吉屋信子『花物語』
初夏のゆうべ。
七人の美しい同じ年頃の少女が或る邸の洋館の一室に集ふて、なつかしい物語にふけりました。その時、一番はじめに夢見るような優しい瞳をむけて小唄のような柔らかい調(トーン)でお話をしたのは笹鳥ふさ子さんというミッションスクール出の牧師の娘でした。
静かに眼を閉ぢて考えて見れば、最初鈴蘭の花に浮かんだ少女の俤、その二は月見草の優にやさしい人の姿、三番目は、絵筆の先きに咲き匂ふ、白萩のあはれ深き花の色、その四は、指輪に刻まれた、えにし深き野菊の花、その五つに数えし花は、彼の古き国の廃宮の甃瓦の床にこぼれて散りしこれや黄水仙。六番には、胸に咲く思出多き山茶花の夢、夜は更けました。七人の少女が、かたみに語りあひし七つの花の物語は、かくして終わりました。
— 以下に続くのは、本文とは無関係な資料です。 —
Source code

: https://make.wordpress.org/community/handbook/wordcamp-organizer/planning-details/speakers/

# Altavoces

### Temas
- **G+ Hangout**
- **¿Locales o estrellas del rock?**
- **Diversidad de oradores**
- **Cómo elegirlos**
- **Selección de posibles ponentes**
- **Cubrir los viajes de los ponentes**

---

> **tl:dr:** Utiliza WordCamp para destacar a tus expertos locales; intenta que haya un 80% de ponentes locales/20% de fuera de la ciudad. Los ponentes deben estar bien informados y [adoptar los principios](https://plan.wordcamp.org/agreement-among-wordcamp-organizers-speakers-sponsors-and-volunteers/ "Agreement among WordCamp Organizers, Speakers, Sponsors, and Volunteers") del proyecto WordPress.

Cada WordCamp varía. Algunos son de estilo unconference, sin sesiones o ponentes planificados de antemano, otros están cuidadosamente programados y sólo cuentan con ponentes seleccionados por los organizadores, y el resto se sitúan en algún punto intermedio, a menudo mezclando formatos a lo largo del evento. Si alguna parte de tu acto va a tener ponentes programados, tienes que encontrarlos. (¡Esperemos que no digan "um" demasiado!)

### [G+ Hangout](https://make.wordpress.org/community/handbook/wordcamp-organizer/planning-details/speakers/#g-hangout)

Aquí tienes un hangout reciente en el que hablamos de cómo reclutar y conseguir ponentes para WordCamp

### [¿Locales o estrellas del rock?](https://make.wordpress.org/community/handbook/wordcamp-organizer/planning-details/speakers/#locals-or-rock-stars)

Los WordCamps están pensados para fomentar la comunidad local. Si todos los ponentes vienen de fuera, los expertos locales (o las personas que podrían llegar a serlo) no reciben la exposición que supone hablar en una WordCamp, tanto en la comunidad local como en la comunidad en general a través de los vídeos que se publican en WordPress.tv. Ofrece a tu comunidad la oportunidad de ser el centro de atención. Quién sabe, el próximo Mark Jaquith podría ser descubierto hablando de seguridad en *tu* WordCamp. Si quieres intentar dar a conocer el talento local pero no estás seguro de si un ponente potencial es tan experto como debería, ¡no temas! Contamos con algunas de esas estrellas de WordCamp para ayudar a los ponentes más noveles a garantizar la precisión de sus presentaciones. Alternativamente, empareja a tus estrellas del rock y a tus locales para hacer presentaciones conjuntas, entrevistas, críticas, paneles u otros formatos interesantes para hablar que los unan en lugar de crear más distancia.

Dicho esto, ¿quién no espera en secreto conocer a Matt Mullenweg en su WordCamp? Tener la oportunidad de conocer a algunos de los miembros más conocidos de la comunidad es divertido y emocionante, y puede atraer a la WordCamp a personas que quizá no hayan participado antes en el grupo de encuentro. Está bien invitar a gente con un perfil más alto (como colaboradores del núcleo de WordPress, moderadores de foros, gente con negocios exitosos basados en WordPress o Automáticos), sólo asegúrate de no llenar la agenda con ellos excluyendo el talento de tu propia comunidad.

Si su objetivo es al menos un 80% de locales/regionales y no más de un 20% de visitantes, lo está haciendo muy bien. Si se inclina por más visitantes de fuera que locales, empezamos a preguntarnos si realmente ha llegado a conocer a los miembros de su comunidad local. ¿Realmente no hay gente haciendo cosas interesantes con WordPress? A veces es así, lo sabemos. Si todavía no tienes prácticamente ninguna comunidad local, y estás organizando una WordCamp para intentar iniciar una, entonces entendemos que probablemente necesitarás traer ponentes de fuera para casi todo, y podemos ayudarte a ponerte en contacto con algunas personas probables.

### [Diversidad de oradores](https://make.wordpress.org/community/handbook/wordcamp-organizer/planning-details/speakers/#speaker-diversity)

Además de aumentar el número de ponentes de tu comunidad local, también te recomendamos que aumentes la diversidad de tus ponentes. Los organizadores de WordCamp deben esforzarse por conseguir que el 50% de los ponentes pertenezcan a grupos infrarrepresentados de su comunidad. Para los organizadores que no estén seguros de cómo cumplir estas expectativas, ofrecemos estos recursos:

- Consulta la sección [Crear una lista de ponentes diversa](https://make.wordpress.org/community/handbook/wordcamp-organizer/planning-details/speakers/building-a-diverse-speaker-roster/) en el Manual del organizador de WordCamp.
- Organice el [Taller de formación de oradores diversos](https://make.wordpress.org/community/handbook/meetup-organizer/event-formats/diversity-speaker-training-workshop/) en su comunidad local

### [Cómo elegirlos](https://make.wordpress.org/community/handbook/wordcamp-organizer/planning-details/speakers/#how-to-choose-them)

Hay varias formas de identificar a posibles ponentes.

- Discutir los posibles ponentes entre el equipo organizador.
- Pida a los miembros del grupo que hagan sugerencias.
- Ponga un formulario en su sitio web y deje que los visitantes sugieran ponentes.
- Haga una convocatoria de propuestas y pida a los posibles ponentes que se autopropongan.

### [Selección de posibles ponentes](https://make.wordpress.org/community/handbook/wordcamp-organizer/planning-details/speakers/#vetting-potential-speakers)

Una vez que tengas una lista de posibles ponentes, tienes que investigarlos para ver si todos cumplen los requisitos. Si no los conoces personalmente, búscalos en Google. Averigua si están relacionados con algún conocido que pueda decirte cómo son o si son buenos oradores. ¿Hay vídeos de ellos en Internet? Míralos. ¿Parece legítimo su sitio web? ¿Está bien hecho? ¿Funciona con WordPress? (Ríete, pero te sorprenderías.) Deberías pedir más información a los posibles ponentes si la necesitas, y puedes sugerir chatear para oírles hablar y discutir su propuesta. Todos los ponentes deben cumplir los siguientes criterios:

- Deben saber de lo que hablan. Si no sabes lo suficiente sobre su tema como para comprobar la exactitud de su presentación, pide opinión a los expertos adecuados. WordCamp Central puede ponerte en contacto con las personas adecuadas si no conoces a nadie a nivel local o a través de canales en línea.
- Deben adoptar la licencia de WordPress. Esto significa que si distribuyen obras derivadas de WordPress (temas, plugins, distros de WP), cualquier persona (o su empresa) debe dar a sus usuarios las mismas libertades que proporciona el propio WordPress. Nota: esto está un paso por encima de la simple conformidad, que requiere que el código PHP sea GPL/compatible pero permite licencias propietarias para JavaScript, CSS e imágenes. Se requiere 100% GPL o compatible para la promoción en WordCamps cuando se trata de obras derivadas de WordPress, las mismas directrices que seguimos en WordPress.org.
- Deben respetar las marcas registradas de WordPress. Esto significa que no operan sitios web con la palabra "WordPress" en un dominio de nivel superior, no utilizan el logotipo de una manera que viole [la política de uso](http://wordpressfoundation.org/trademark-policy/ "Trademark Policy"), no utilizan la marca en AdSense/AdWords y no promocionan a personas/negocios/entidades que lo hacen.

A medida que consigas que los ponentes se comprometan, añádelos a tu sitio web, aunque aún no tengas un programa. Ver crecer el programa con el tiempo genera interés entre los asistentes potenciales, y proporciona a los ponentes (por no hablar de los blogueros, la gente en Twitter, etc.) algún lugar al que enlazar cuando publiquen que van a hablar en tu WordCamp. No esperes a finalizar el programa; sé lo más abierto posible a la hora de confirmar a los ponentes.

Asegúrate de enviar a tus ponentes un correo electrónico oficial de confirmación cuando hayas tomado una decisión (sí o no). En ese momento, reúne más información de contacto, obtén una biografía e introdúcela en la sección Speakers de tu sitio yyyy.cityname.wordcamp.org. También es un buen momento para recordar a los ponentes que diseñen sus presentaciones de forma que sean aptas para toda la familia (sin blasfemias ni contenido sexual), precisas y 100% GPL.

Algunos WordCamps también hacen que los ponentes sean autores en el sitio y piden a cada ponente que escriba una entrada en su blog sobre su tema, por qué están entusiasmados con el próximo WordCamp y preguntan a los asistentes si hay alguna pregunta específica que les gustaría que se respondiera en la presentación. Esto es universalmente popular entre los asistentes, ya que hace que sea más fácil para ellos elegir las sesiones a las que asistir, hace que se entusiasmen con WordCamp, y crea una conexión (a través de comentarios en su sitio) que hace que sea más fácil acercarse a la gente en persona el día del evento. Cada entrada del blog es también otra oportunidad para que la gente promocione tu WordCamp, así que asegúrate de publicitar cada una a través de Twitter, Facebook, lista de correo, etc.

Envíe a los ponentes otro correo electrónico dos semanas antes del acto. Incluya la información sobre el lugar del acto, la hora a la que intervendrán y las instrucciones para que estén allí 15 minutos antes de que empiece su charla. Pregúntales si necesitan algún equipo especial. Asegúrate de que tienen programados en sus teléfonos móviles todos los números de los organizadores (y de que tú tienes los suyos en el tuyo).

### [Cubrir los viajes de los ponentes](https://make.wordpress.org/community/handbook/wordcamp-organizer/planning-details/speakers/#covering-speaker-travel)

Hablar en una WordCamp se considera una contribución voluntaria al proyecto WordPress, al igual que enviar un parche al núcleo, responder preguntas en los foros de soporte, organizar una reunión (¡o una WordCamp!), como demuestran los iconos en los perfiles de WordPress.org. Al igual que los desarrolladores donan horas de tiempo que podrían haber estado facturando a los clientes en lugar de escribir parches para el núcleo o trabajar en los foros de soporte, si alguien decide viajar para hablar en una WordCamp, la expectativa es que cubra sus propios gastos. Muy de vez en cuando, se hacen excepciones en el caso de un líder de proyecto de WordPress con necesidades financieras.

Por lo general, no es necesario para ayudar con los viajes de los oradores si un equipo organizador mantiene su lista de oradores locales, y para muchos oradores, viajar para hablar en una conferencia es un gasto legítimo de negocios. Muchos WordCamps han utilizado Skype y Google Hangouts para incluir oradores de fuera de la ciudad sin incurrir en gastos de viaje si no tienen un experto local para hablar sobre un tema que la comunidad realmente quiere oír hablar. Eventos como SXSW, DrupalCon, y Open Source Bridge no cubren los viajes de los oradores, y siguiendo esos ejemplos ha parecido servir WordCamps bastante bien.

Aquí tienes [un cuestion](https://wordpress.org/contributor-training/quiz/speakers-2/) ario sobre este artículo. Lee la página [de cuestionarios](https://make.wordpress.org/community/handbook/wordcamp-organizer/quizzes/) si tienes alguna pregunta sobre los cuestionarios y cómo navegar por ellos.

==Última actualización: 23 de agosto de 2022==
あはれ、この地上に咲ける七つの花よ、汝が物語のヒロインの優しき袂に永久に匂へとこそ!
【忘れな草】
あはれ、ゆかしき花よ、Forget-me-notのあえかなる呼び名のもとに、情濃やかなる涙を誘ふてやまぬは彼のラインの流の河畔に咲きにし、その花のかたみに伝えし優しき匂ひゆえか、あはれ、この花。